» **What the exercise asks**
Please copy out the lines in the entries that contain "Project".

[Document images with source code]
'''
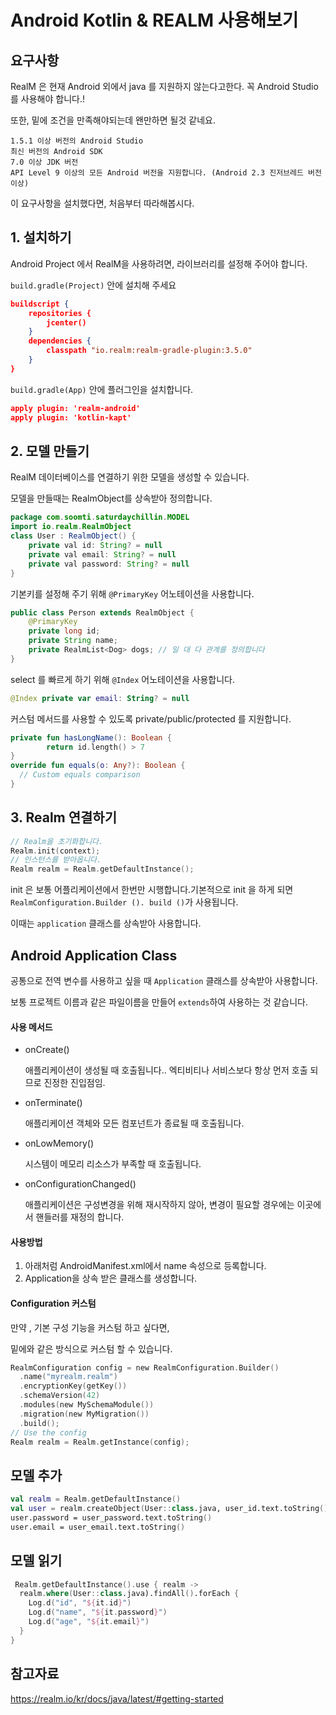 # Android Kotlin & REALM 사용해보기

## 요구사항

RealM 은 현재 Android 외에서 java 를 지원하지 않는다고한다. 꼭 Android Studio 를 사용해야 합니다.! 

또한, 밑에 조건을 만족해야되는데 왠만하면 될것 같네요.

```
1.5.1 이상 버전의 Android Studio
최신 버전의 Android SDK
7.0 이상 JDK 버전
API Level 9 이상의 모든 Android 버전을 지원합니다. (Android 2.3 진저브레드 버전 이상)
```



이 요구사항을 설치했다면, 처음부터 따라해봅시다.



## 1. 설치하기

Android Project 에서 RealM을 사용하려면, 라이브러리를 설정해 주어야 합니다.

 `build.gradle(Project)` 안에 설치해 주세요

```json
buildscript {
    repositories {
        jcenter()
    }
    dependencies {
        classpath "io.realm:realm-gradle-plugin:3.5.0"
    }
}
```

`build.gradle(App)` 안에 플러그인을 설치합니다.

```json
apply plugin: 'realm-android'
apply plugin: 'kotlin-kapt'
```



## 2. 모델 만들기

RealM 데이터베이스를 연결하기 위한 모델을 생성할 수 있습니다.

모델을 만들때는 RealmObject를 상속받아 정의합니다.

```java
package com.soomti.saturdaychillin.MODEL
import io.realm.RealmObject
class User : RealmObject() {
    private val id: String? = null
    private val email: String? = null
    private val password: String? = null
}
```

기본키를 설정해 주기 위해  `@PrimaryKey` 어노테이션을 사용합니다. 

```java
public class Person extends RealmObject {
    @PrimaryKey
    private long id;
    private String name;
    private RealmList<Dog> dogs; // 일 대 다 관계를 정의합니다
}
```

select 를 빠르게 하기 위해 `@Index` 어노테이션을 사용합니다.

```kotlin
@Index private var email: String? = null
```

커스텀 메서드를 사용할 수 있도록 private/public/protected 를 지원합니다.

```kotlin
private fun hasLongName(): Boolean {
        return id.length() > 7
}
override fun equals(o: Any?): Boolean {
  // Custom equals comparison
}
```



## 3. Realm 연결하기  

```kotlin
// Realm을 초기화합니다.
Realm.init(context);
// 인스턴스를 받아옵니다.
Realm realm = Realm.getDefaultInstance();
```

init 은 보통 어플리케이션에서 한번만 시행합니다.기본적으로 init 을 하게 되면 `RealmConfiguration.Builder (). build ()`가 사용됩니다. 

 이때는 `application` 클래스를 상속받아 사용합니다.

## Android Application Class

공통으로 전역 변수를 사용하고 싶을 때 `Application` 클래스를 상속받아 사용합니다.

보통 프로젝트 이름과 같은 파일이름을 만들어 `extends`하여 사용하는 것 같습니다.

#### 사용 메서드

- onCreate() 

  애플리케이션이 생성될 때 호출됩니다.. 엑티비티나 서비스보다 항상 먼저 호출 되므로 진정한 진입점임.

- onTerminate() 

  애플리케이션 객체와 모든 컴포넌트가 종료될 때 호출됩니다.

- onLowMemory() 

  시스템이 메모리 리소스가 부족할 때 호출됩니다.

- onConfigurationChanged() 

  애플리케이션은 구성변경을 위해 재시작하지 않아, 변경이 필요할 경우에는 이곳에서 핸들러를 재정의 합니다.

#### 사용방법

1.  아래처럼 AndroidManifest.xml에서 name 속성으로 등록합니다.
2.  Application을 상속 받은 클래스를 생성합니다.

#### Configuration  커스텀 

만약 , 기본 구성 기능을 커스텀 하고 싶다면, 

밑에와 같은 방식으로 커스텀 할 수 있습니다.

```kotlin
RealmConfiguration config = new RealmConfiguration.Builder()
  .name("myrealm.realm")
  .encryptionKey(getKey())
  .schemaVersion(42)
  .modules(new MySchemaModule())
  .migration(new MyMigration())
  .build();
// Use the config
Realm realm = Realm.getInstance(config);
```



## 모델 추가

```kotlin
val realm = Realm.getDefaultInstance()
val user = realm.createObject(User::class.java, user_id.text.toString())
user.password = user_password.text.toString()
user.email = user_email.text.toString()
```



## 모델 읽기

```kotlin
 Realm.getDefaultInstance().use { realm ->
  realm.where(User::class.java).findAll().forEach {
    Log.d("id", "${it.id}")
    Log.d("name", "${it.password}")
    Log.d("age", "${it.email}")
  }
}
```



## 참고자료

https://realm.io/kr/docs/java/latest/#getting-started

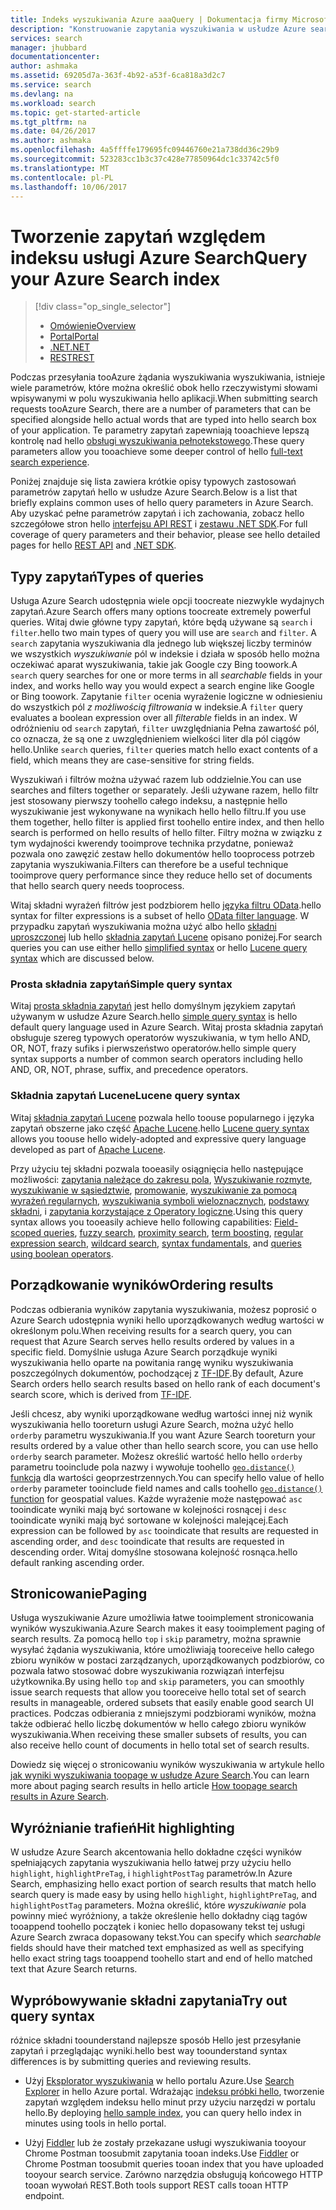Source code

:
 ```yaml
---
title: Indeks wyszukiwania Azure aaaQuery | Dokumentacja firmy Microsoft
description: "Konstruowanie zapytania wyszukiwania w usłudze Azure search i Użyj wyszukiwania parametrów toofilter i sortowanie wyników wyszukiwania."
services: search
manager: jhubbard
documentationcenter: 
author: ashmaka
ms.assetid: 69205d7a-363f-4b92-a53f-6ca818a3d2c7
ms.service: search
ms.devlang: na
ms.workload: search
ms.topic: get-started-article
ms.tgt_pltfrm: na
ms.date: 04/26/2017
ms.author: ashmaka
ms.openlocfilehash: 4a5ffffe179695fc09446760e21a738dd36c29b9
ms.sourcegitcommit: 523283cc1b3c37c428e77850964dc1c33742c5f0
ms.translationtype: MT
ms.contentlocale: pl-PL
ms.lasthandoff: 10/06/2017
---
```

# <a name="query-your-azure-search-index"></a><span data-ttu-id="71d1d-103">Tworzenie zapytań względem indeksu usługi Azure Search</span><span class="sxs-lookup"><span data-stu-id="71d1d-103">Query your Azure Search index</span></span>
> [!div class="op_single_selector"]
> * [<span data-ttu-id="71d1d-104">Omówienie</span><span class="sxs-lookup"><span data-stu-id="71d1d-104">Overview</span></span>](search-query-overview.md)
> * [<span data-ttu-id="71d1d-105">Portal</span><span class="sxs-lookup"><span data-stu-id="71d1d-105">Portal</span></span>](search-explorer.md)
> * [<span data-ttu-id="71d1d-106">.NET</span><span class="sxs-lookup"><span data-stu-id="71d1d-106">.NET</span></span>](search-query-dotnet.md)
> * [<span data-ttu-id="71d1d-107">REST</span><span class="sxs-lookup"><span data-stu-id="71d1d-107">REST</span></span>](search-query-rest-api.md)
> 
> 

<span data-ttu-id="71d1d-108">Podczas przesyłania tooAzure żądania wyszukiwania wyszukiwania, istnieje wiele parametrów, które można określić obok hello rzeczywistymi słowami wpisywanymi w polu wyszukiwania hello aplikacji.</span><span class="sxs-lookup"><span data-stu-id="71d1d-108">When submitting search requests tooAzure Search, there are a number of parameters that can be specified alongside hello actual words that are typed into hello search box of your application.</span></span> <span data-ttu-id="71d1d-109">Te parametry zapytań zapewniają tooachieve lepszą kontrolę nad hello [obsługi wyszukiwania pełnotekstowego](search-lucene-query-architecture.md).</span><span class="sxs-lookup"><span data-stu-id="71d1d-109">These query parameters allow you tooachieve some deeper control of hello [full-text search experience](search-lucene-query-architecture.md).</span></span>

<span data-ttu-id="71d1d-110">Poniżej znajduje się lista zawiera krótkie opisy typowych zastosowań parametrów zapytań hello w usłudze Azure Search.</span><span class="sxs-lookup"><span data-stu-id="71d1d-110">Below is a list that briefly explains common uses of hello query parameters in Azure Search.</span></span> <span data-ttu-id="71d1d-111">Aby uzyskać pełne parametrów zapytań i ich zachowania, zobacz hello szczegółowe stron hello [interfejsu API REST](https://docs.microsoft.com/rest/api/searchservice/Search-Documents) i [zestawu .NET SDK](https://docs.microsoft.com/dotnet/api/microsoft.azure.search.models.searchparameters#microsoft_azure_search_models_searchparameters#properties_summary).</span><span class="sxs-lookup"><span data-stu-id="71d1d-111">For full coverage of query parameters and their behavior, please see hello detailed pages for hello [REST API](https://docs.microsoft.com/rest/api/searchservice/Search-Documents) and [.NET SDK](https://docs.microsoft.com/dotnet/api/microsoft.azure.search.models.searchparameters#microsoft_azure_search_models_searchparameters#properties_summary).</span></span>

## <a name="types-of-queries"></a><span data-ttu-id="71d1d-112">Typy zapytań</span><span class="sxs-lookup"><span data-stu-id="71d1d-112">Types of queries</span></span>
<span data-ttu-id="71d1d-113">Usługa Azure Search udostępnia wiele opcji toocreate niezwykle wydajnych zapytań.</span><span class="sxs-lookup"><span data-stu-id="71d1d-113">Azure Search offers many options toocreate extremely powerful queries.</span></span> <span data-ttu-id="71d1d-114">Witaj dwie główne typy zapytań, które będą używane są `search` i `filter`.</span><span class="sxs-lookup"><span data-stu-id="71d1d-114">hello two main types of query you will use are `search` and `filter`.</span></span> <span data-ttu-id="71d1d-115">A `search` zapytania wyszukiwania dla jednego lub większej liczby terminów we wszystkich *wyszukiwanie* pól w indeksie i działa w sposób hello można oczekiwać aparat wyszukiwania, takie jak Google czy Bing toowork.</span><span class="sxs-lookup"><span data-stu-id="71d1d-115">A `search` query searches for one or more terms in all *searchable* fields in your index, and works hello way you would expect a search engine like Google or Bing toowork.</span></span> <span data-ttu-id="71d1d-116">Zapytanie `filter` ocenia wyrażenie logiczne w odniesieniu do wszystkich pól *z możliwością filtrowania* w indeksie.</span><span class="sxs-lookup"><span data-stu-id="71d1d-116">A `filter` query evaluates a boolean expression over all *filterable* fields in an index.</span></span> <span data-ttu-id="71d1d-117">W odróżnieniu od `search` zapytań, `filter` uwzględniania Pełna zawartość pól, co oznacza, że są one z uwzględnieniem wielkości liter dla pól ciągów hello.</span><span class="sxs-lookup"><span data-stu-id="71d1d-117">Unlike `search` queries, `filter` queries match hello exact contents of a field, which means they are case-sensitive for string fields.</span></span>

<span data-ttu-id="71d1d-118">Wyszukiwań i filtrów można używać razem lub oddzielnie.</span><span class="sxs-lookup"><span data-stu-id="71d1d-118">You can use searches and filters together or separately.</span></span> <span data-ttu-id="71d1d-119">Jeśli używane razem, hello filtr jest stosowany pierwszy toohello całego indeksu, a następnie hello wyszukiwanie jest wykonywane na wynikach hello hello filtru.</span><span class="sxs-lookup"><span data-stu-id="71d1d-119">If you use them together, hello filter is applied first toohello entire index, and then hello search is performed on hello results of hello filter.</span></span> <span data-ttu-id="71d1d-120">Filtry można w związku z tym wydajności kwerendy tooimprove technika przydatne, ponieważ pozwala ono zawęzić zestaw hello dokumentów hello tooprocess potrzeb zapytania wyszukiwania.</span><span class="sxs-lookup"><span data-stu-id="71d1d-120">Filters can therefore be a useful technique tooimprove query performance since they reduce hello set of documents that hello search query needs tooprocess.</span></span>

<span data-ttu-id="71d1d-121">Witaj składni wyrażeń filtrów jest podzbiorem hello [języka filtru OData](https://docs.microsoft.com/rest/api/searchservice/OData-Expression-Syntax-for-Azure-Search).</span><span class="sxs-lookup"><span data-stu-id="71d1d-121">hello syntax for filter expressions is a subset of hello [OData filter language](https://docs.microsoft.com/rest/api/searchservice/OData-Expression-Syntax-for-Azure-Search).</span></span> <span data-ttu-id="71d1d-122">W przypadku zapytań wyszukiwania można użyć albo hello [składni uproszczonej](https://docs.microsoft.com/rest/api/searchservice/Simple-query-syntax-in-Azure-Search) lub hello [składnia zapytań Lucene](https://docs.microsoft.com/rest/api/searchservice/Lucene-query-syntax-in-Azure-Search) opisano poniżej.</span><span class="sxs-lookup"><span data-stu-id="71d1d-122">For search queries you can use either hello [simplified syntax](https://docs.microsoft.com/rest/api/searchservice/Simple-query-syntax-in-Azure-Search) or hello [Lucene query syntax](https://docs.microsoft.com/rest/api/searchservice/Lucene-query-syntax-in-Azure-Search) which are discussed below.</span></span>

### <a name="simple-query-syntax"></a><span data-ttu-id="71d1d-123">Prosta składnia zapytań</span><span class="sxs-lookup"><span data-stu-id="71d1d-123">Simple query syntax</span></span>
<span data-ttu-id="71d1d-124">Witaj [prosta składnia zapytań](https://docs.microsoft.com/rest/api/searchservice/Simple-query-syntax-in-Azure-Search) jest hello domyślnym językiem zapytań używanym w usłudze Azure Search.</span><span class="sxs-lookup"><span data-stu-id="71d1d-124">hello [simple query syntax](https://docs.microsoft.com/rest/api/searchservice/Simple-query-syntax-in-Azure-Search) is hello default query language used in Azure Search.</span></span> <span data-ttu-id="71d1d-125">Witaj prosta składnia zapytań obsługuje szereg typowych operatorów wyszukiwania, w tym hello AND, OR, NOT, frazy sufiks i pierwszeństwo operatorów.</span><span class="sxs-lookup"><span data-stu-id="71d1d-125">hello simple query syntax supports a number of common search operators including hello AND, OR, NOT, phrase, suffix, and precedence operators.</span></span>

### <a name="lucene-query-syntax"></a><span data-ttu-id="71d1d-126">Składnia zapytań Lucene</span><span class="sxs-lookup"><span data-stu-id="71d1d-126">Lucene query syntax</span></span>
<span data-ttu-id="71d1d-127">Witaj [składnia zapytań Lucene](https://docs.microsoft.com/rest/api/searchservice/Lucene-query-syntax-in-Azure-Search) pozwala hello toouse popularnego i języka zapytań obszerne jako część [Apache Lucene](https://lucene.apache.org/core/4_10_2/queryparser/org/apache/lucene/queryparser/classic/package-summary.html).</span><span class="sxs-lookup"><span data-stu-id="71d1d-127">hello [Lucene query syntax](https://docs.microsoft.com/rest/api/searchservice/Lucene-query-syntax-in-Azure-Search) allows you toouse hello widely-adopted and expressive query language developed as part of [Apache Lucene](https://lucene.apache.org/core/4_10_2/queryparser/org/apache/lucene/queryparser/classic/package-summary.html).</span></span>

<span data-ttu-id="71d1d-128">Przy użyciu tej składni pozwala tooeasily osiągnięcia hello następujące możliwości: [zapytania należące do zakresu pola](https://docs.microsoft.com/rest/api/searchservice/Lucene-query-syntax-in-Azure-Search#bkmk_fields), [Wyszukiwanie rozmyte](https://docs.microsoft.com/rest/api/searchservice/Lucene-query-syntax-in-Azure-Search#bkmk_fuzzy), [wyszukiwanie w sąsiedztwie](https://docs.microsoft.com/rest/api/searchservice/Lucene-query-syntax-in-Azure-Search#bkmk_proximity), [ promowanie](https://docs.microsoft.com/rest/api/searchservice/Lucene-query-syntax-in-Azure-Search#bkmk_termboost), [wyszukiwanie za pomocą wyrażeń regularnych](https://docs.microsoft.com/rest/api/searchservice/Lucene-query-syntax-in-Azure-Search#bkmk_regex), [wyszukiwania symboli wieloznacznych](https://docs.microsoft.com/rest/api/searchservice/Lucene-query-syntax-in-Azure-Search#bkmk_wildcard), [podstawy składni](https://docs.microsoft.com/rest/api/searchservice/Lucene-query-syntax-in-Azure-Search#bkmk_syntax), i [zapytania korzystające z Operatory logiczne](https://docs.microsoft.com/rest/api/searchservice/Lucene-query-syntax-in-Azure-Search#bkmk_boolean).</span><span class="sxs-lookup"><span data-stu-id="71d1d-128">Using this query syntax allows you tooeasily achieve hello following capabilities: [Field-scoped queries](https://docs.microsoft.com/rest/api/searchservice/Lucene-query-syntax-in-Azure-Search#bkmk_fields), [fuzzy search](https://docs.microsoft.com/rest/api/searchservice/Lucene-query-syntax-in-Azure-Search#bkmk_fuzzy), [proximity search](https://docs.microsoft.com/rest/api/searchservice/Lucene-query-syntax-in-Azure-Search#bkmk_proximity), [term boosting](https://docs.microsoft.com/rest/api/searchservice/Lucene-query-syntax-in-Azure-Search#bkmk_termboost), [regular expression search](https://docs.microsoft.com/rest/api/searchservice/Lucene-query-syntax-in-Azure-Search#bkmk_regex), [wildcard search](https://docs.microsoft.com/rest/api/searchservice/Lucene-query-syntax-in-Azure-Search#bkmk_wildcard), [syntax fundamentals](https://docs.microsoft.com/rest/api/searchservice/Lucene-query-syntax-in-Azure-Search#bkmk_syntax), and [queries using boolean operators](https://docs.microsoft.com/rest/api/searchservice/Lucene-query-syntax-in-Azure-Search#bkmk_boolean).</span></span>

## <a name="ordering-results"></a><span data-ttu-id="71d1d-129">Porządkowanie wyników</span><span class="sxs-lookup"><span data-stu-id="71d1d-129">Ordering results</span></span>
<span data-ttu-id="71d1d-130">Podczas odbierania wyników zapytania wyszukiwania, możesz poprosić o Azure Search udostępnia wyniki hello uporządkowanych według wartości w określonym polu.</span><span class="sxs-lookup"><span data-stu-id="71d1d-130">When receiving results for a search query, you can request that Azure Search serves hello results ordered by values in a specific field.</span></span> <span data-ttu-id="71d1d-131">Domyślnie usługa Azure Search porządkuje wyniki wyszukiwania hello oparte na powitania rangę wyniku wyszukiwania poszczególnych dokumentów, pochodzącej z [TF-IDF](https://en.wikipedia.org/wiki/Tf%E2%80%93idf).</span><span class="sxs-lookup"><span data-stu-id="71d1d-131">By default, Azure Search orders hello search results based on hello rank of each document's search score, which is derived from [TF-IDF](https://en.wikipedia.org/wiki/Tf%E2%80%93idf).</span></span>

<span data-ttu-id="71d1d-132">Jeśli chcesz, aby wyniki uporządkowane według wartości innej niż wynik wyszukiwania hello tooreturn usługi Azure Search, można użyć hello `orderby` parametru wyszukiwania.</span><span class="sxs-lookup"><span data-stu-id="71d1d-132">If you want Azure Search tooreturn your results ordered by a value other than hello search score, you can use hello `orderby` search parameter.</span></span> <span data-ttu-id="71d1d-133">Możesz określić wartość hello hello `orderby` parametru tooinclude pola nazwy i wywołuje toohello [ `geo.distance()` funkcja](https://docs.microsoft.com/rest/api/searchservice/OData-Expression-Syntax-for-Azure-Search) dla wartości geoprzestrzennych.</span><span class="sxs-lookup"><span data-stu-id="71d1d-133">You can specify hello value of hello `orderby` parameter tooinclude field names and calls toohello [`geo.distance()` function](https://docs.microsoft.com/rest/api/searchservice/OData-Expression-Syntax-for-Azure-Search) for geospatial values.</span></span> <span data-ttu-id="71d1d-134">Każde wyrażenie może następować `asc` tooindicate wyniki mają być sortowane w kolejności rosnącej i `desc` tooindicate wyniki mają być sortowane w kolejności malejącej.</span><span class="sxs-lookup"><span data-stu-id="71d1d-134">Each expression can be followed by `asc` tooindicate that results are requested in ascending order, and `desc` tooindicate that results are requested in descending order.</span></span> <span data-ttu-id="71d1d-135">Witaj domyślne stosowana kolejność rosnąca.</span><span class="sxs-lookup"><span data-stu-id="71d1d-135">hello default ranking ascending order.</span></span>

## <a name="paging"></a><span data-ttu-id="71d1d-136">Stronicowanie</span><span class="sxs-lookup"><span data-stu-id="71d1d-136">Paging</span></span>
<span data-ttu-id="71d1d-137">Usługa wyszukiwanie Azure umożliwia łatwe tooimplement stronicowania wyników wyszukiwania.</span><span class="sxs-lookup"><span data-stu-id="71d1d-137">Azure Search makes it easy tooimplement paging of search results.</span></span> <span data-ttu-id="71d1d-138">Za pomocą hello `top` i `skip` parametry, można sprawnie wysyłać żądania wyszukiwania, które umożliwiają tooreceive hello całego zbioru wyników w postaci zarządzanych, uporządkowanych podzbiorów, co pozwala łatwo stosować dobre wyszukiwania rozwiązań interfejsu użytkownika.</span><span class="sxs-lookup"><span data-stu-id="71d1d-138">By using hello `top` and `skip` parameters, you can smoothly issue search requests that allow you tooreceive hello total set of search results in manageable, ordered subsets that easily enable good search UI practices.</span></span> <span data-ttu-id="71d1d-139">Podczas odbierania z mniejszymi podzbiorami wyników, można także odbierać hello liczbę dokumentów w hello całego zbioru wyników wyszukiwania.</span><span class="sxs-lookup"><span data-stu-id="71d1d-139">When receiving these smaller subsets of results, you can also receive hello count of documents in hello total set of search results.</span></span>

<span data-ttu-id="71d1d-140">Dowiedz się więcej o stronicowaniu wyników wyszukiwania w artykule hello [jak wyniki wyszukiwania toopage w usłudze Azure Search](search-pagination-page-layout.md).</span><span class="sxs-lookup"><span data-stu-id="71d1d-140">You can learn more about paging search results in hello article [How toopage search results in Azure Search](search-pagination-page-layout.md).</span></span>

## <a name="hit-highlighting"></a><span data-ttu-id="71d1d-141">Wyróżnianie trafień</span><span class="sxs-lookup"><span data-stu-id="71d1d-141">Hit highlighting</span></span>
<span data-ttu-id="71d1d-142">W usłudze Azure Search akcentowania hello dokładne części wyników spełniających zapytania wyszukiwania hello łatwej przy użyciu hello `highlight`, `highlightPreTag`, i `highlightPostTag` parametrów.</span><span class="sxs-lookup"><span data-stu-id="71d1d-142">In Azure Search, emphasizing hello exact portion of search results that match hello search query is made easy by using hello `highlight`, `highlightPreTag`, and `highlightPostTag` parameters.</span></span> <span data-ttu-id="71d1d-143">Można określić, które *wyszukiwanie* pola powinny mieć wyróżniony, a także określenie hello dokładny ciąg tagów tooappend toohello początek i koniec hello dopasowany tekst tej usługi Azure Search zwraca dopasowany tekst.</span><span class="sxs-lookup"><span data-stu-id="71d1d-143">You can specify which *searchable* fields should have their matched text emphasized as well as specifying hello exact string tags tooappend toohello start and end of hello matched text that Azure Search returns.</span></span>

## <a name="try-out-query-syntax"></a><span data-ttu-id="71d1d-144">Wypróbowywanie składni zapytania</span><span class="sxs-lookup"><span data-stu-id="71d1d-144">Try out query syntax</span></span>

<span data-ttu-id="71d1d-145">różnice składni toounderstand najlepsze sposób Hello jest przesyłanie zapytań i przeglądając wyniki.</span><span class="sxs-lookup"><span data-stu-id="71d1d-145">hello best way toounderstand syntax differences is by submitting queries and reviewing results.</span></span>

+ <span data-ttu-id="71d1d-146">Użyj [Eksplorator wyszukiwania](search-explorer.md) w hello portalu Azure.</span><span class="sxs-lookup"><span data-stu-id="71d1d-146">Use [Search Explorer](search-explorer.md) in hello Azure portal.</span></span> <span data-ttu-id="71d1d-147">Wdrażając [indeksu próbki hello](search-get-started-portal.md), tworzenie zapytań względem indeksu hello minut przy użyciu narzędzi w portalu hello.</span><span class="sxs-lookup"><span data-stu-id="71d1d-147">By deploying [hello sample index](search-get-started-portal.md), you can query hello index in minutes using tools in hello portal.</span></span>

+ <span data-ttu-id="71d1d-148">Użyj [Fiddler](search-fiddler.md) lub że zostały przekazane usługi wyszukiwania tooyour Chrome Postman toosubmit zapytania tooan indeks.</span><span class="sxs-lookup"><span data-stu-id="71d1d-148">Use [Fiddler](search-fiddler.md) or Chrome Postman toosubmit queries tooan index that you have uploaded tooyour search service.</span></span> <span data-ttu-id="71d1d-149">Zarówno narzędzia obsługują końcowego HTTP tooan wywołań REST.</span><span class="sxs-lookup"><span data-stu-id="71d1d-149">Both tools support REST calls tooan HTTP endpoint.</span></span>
'''
» **Output below**
Android Project 에서 RealM을 사용하려면, 라이브러리를 설정해 주어야 합니다.
 `build.gradle(Project)` 안에 설치해 주세요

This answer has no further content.